It has been suggested that class II bHLH proteins, the class that includes SAGE, can heterodimerize with DA (Ledent and Vervoort, 2001). To test whether SAGE indeed forms a complex with DA, we used a GST pulldown assay with 35SDA protein and GST-SAGE. DA protein bound to GST-SAGE but not GST alone (Fig. 3I). In addition, DA did not bind to a truncated SAGE that lacked the C-terminal bHLH domain (data not shown). These observations show that DA can partner with SAGE in vitro and suggest that SAGE and DA form a complex in vivo to regulate the expression of sens in the salivary glands.
In the sensory organ precursors of the PNS, sens is necessary to maintain the expression of the proneural genes (Nolo et al., 2000). Similarly, we find that sage RNA is decreased in sens mutants (Fig. 3B,F), suggesting a positive feedback loop between sens and sage. However, expression of da appears to be unaffected in sens mutants (data not shown).

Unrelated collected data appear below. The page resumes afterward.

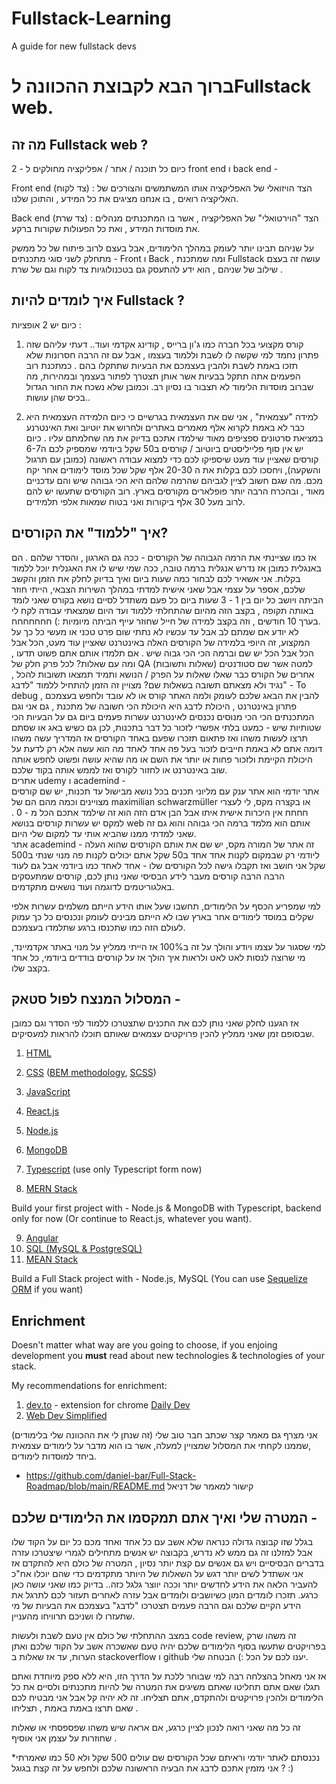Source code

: # Fullstack-Learning
A guide for new fullstack devs

# ברוך הבא לקבוצת ההכוונה לFullstack web.

## מה זה Fullstack web ? <br />
כיום כל תוכנה / אתר / אפליקציה מחולקים ל - 2 front end ו back end -

Front end (צד לקוח) :
הצד הויזואלי של האפליקציה אותו המשתמשים והצורכים של האליקציה רואים , בו אנחנו מציגים את כל המידע , והתוכן שלנו.


Back end (צד שרת) : 
הצד "הוירטואלי" של האפליקציה , אשר בו המתכנתים מנהלים את מוסדות המידע , ואת כל הפעולות שקורות ברקע.

על שניהם תבינו יותר לעומק במהלך הלימודים, 
אבל בעצם לרוב פיתוח של כל ממשק מתחלק לשני סוגי מתכנתים - Front ו Back , ומה שמתכנת Fullstack עושה זה בעצם שילוב של שניהם , הוא ידע להתעסק גם בטכנולוגיות צד לקוח וגם של שרת .


## איך לומדים להיות Fullstack ? <br />
כיום יש 2 אופציות : <br />

1. קורס מקצועי בכל חברה כמו ג'ון ברייס , קודינג אקדמי ועוד.. דעתי עליהם שזה פתרון נחמד למי שקשה לו לשבת וללמוד בעצמו , אבל עם זה הרבה חסרונות שלא תזכו באמת לשבת ולהבין בעצמכם את הבעיות שתתקלו בהם .
כמתכנת רוב הפעמים אתה תתקל בבעיות אשר אותן תצטרך לפתור בעצמך ובמהירות, מה שברוב מוסדות הלימוד לא תצבור בו נסיון רב.
וכמובן שלא נשכח את החור הגדול בכיס שהן עושות.. <br />

2. למידה "עצמאית" , אני שם את העצמאית בגרשיים כי כיום הלמידה העצמאית היא כבר לא באמת לקרוא אלף מאמרים באתרים ולחרוש את יוטיוב ואת האינטרנע במציאת סרטונים ספציפים מאוד שילמדו אתכם בדיוק את מה שחלמתם עליו .
כיום יש אין סוף פלייליסטים ביוטיוב / קורסים ב50 שקל ביודמי שמספיק לכם ה6-7 קורסים שאציין עוד מעט שיספיקו לכם כדי למצוא עבודה ראשונה (כמובן עם תרגול והשקעה), ויחסכו לכם בקלות את ה 20-30 אלף שקל שכל מוסד לימודים אחר יקח מכם.
מה שגם חשוב לציין לגביהם שהרמה שלהם היא הכי גבוהה שיש והם עדכניים מאוד , ובהכרח הרבה יותר פופלארים מקורסים בארץ.
רוב הקורסים שתעשו יש להם לרוב מעל 30 אלף ביקורות ואני בטוח שמאות אלפי תלמידים.


## איך "ללמוד" את הקורסים?<br />
אז כמו שציינתי את הרמה הגבוהה של הקורסים - ככה גם הארגון , והסדר שלהם .
הם באנגלית כמובן אז נדרש אנגלית ברמה טובה, ככה שמי שיש לו את האגנלית יוכל ללמוד בקלות.
אני אשאיר לכם לבחור כמה שעות ביום ואיך בדיוק לחלק את הזמן והקשב שלכם, אספר על עצמי אבל שאני אישית למדתי במהלך השירות הצבאי, הייתי חוזר הביתה ויושב כל יום בין 1 - 3 שעות ביום כל פעם משתדל לסיים נושא בקורס שאני לומד באותה תקופה , 
בקצב הזה מהיום שהתחלתי ללמוד ועד היום שמצאתי עבודה לקח לי בערך 10 חודשים , וזה בקצב למידה של חייל שחוזר עייף הביתה מיומיות :) חחחחחחח.
<br />
לא יודע אם שמתם לב אבל עד עכשיו לא נתתי שום פרט טכני או מעשי כל כך על המקצוע, זה היופי בלמידה של הקורסים האלה באינטרנט שאציין עוד מעט, הכל אבל הכל אבל הכל יש שם וברמה הכי הכי גבוה שיש .
אם תלמדו אותם אתם פשוט תדעו , ומה עם שאלות? לכל פרק חלק של QA (שאלות ותשובות) למטה אשר שם סטודנטים אחרים של הקורס כבר שאלו שאלות על הפרק / הנושא ותמיד תמצאו תשובות להכל , נגיד ולא מצאתם תשובה בשאלות שם? מצויין זה הזמן להתחיל ללמוד "לדבג" - To debug , להבין את הבאג שלכם לעומק ולמה האתר קורס או לא עובד ולחפש בעצמכם פתרון באינטרנט , היכולת לדבג היא היכולת הכי חשובה של מתכנת , גם אני וגם המתכנתים הכי הכי מנוסים נכנסים לאינטרנט עשרות פעמים ביום גם על הבעיות הכי שטותיות שיש - כמעט בלתי אפשרי לזכור כל דבר בתכנות, לכן גם כשיש באג או שסתם תרצו לעשות משהו ואז פתאום תזכרו שפעם באחד הקורסים אז המדריך עשה משהו דומה אתם לא באמת חייבים לזכור בעל פה אחד לאחד מה הוא עשה אלא רק לדעת על היכולת הקיימת ולזכור פחות או יותר את השם או מה שהיא עושה ופשוט לחפש אותה שוב באינטרנט או לחזור לקורס ואז לממש אותה בקוד שלכם.
<br />
אתרים udemy ו academind -<br /> 
אתר יודמי הוא אתר ענק עם מליוני תכנים בכל נושא מבישול עד תכנות, יש שם קורסים מצויינים וכמה מהם הם של maximilian schwarzmüller או בקצרה מקס, לי לעצרי חחחח אין היכרות אישית איתו אבל הבן אדם הזה הוא זה שילמד אתכם הכל מ - 0 .
למקס יש עשרות קורסים בנושא web אותם הוא מלמד ברמה הכי גבוהה והוא גם זה שאני למדתי ממנו שהביא אותי עד למקום שלי היום.
<br />
אתר academind - זה אתר של המורה מקס, יש שם את אותם הקורסים שהוא העלה ליודמי רק שבמקום לקנות אחד אחד ב50 שקל אתם יכולים לקנות פה מנוי שנתי ב500 שקל אני חושב ואז תקבלו גישה לכל הקורסים שלו - אחד לאחד כמו ביודמי אבל גם לעוד הרבה הרבה קורסים מעבר לידע הבסיסי שאני נותן לכם, 
קורסים שמתעסקים באלגוריטמים לדוגמה ועוד נושאים מתקדמים.

למי שמפריע הכסף על הלימודים, תחשבו שעל אותו הידע הייתם משלמים עשרות אלפי שקלים במוסד לימודים אחר בארץ שבו לא הייתם מבינים לעומק ונכנסים כל כך עמוק לעולם הזה כמו שתכנסו ברגע שתלמדו בעצמכם.

למי שסגור על עצמו ויודע והולך על זה ב100% אז הייתי ממליץ על מנוי באתר אקדמיינד, מי שרוצה לנסות לאט לאט ולראות איך הולך אז על קורסים בודדים ביודמי, כל אחד בקצב שלו.

## המסלול המנצח לפול סטאק -
אז הגענו לחלק שאני נותן לכם את התכנים שתצטרכו ללמוד לפי הסדר וגם כמובן שבסופם זמן שאני ממליץ להכין פרויקטים עצמאים שאותם תוכלו להראות למעסיקים.

1. [HTML](https://www.youtube.com/watch?v=hu-q2zYwEYs&list=PL4cUxeGkcC9ivBf_eKCPIAYXWzLlPAm6G)
2. [CSS](https://www.udemy.com/course/css-the-complete-guide-incl-flexbox-grid-sass/) ([BEM methodology](https://en.bem.info/methodology/), [SCSS](https://youtu.be/Zz6eOVaaelI))
3. [JavaScript](https://www.udemy.com/course/javascript-the-complete-guide-2020-beginner-advanced/)

4. [React.js](https://www.udemy.com/course/react-the-complete-guide-incl-redux/)


5. [Node.js](https://www.udemy.com/course/nodejs-the-complete-guide/)
6. [MongoDB](https://www.udemy.com/course/mongodb-the-complete-developers-guide/)

7. [Typescript](https://www.udemy.com/course/understanding-typescript/) (use only Typescript form now)
8. [MERN Stack](https://www.udemy.com/course/react-nodejs-express-mongodb-the-mern-fullstack-guide/)

Build your first project with - Node.js & MongoDB with Typescript, backend only for now (Or continue to React.js, whatever you want).

9. [Angular](https://www.udemy.com/course/the-complete-guide-to-angular-2/)
10. [SQL (MySQL & PostgreSQL)](https://www.udemy.com/course/sql-the-complete-developers-guide-mysql-postgresql/)
11. [MEAN Stack](https://www.udemy.com/course/angular-2-and-nodejs-the-practical-guide/)

Build a Full Stack project with - Node.js, MySQL (You can use [Sequelize ORM](https://sequelize.org/) if you want)

## Enrichment

Doesn't matter what way are you going to choose, if you enjoing development you **must** read about new technologies & technologies of your stack.

My recommendations for enrichment:

1. [dev.to](https://dev.to/) - extension for chrome [Daily Dev](https://chrome.google.com/webstore/detail/dailydev-the-homepage-dev/jlmpjdjjbgclbocgajdjefcidcncaied)
2. [Web Dev Simplified](https://www.youtube.com/c/WebDevSimplified)

אני מצרף גם מאמר קצר שכתב חבר טוב שלי (זה שנתן לי את ההכוונה שלי בלימודים) ,שממנו לקחתי את המסלול שמצויין למעלה, אשר בו הוא מדבר על לימודים עצמאית ביחד למוסדות לימודים.

- https://github.com/daniel-bar/Full-Stack-Roadmap/blob/main/README.md קישור למאמר של דניאל

## המטרה שלי ואיך אתם תמקסמו את הלימודים שלכם -
בגלל שזו קבוצה גדולה כנראה שלא אשב עם כל אחד ואחד מכם כל יום על הקוד שלו אבל למזלנו זה גם ממש לא נדרש, בקבוצה יש אנשים מתחילים לגמרי שיצטרכו עזרה בדברים הבסיסיים ויש גם אנשים עם קצת יותר נסיון , המטרה של כולם היא להתקדם אז אני אשתדל לשים יותר דגש על השאלות של היותר מתקדמים כדי שהם יוכלו אח"כ להעביר הלאה את הידע לחדשים יותר וככה יווצר גלגל כזה.. בדיוק כמו שאני עושה כאן כרגע.
תזכרו לומדים המון כשיושבים ולומדים אבל עזרה לאחרים תעזור לכם לתרגל את הידע הקיים שלכם וגם הרבה פעמים תצטרכו "לדבג" בעצמכם את הבעיות של מי שתעזרו לו ושניכם תרוויחו מהעניין.

במצב ההתחלתי של כולם אין טעם לשבת ולעשות code review, זה משהו שרק בפרויקטים שתעשו בסוף הלימודים שלכם יהיה טעם שאשכרה אשב על הקוד שלכם ואתן הערות, עד אז שאלות ב stackoverflow ו github יענו לכם על הכל :) הבטחה שלי.

אז אני מאחל בהצלחה רבה למי שבוחר ללכת על הדרך הזו, היא ללא ספק מיוחדת ואתם תגלו שאם אתם תחליטו שאתם משיגים את המטרה של להיות מתכנתים ולסיים את כל הלימודים ולהכין פרויקטים ולהתקדם, אתם תצליחו.
זה לא יהיה קל אבל אני מבטיח לכם שאם תרצו באמת באמת , תצליחו . 

זה כל מה שאני רואה לנכון לציין כרגע, אם אראה שיש משהו שפספסתי או שאלות שחוזרות על עצמן אני אוסיף .

*נכנסתם לאתר יודמי וראיתם שכל הקורסים שם עולים 500 שקל ולא 50 כמו שאמרתי ? אני מזמין אתכם לדבג את הבעיה הראשונה שלכם ולחפש על זה קצת בגוגל :)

fkh is necessary for initiation of sens expression in the salivary glands
Although da and sage are necessary for maintaining sens expression, initiation of sens in the salivary placodes did not depend on either of these genes. As sens expression in the salivary placodes initiates at stage 11, later than primary Scr target genes, we thought sens might be indirectly activated by Scr through one of these primary targets. As expected, we found that sens expression is absent in Scr mutant embryos. sens expression was unchanged in embryos mutant for several Scr-regulated early transcription factors such as huckebein (Fig. 4C), trachealess and eyegone (data not shown). However, fkh mutant embryos show a complete absence of sens expression in the salivary placodes and never express sens at the later stages. The expression of sens in the PNS is unaffected in these mutants (Fig. 4B). da and sage RNAs were unchanged at stages 10 and 11 in fkh mutants, indicating that the lack of sens is not due to the effects on sage or da expression. There was a slight reduction in sage RNA at stage 12 (data not shown), which may be due to the positive feedback loop between sens and sage in the salivary placodes. Thus, sens expression in the salivary placodes is initiated by fkh and is maintained at high levels throughout embryogenesis by da and sage.
Small salivary glands in sens mutants are not due to improper cell fate specification
The smaller salivary glands in sens mutants have fewer cells than normal salivary glands (Fig. 1E,F). One possible explanation for the phenotype is that fewer cells are specified to be the salivary placodes in sens mutants and these smaller placodes would lead to smaller salivary glands. In addition, if the remaining cells of the salivary primordium were converted to duct precursors, then the salivary ducts might be larger in diameter or longer than normal. However, in sens embryos, the salivary placodes appear to be normally specified and are similar to wild-type placodes in size and cell numbers (Fig. 5A,B). In addition, salivary ducts in sens mutants were no different from wild-type salivary ducts (Fig. 5C,D). Thus, the salivary glands of sens mutants appear to be reduced in size after the normal number of cells has been specified.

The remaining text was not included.